M. Pascal Savoldelli .  - Si nous déposons cette motion, ce n'est pas pour empêcher le débat (Exclamations amusées à droite) mais parce que ce projet de loi de finances relève d'une profonde insincérité politique vis à vis des Français et de leurs aspirations. Cette question préalable, c'est le peuple qui vous la pose.

Le Gouvernement ne tient pas compte des mouvements sociaux inédits qui ont marqué l'année 2019.

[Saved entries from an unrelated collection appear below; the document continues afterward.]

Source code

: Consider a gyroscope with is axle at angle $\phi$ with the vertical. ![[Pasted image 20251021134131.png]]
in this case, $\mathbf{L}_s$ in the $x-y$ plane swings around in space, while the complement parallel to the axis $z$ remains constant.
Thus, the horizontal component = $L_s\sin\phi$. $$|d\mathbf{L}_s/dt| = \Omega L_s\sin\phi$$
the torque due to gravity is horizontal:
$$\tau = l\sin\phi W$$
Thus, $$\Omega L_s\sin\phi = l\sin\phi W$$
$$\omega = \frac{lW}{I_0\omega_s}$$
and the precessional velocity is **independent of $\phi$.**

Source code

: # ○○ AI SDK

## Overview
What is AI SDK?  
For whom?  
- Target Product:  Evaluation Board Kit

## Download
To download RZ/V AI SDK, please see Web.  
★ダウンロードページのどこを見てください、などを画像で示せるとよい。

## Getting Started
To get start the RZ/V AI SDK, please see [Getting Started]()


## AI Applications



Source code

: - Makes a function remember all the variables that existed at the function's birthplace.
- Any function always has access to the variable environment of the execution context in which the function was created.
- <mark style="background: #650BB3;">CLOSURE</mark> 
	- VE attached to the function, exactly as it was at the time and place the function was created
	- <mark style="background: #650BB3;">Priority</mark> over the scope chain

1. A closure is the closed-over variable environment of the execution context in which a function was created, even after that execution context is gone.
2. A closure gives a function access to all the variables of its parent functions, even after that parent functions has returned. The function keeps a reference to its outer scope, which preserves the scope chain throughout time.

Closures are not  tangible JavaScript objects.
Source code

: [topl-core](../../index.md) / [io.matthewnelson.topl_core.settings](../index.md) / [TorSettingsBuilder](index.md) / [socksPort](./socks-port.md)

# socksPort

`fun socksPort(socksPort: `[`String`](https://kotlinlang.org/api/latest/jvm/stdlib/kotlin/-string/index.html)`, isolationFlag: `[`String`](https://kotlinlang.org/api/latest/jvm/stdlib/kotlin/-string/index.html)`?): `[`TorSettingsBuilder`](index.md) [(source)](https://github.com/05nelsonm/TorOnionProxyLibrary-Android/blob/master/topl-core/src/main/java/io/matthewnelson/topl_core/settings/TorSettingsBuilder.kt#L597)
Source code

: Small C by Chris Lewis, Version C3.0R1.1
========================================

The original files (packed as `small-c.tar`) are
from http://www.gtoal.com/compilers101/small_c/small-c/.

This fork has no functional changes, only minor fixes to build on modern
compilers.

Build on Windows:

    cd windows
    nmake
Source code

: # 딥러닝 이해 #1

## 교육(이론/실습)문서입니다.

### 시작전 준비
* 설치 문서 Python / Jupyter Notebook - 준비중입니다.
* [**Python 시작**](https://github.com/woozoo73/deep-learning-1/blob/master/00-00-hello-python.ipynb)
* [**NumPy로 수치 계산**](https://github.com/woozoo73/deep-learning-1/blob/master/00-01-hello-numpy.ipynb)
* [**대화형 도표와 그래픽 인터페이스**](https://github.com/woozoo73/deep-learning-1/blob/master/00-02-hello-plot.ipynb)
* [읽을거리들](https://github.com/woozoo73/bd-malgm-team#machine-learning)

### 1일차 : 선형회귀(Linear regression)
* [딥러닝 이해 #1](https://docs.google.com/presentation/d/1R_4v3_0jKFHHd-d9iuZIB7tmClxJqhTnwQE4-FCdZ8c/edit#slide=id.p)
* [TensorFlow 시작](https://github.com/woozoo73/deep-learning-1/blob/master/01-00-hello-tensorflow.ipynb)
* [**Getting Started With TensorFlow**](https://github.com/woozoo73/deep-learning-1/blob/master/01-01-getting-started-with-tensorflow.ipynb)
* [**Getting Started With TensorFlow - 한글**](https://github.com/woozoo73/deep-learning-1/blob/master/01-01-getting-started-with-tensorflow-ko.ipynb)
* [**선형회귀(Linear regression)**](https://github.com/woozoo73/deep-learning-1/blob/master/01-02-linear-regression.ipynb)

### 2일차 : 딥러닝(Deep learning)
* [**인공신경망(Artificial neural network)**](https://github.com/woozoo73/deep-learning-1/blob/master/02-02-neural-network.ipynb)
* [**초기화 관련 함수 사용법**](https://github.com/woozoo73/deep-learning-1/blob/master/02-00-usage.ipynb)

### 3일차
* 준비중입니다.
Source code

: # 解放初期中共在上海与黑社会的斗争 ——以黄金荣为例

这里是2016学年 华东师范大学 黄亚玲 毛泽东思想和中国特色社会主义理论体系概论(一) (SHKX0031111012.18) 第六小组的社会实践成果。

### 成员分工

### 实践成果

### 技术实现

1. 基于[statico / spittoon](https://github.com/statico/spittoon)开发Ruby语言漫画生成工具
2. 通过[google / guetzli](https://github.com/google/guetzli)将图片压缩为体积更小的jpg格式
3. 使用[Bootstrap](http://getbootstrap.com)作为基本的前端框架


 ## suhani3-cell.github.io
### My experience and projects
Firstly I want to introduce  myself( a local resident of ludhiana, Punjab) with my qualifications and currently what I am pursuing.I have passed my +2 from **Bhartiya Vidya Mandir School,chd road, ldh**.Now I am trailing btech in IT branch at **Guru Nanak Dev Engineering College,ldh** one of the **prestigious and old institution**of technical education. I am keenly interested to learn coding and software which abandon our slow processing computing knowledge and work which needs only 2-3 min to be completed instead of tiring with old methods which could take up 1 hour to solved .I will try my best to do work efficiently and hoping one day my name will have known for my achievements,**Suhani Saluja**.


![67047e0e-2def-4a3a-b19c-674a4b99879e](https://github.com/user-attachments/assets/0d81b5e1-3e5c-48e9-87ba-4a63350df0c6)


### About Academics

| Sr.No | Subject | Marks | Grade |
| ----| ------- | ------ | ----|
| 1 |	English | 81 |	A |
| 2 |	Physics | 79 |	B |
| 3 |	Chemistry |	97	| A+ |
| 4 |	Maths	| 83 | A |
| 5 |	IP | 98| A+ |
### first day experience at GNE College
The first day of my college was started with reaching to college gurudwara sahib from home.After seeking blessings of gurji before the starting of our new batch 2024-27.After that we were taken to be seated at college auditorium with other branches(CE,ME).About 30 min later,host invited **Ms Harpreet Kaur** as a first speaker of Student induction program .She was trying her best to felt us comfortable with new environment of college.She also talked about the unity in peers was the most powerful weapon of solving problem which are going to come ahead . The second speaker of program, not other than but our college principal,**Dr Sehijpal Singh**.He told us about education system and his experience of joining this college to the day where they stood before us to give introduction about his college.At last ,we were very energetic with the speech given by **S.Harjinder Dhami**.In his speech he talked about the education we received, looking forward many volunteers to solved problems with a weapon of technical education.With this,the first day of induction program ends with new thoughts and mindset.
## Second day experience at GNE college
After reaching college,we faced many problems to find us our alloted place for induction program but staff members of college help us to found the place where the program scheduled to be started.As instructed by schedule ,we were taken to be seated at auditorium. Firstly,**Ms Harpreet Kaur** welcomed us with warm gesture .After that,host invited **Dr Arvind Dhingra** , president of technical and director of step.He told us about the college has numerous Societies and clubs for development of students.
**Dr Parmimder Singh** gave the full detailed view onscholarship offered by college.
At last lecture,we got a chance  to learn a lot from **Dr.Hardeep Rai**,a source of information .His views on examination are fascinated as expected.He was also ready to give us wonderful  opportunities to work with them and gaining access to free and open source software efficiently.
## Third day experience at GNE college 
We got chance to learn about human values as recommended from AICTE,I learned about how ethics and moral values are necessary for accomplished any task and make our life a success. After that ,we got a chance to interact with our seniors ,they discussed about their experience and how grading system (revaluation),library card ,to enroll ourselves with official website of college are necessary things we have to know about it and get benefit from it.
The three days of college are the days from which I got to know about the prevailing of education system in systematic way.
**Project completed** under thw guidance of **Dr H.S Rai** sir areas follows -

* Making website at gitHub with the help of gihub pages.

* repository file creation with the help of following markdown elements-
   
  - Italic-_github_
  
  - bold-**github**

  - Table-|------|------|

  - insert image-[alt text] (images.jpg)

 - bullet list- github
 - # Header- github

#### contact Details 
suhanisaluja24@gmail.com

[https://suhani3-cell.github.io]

Les associations féministes demandaient 1 milliard d'euros supplémentaires : elles n'auront droit qu'à un Grenelle tandis que les crédits de la mission « Égalité entre les hommes et les femmes » baissent ! Alors que les étudiants alertent sur leur précarité, le budget de l'enseignement supérieur baisse pour la première fois depuis 2008 (M. Gérald Darmanin, ministre, le conteste.) quand le nombre d'étudiants augmente !

Le Gouvernement répond à la colère sociale par un jeu de dupes : baisse de l'impôt sur le revenu payé seulement par 50 % des ménages, mais pas de la TVA sur les produits de première nécessité, ni baisse des tarifs de l'énergie. Quand la fin du mois commence le 15, ces 20 % de taxes sont autant de repas en mois, de jours passés dans le froid...

Le président Macron s'émeut du film « Les Misérables », mais divise par deux les crédits de la vie associative, pourtant essentiels dans le soutien scolaire ou l'accès au sport et à la culture. Qu'il écoute donc Kerry James : « Incapables de voir loin, on veut pas le bien, on veut le gain, quitte à détruire l'intérêt commun ».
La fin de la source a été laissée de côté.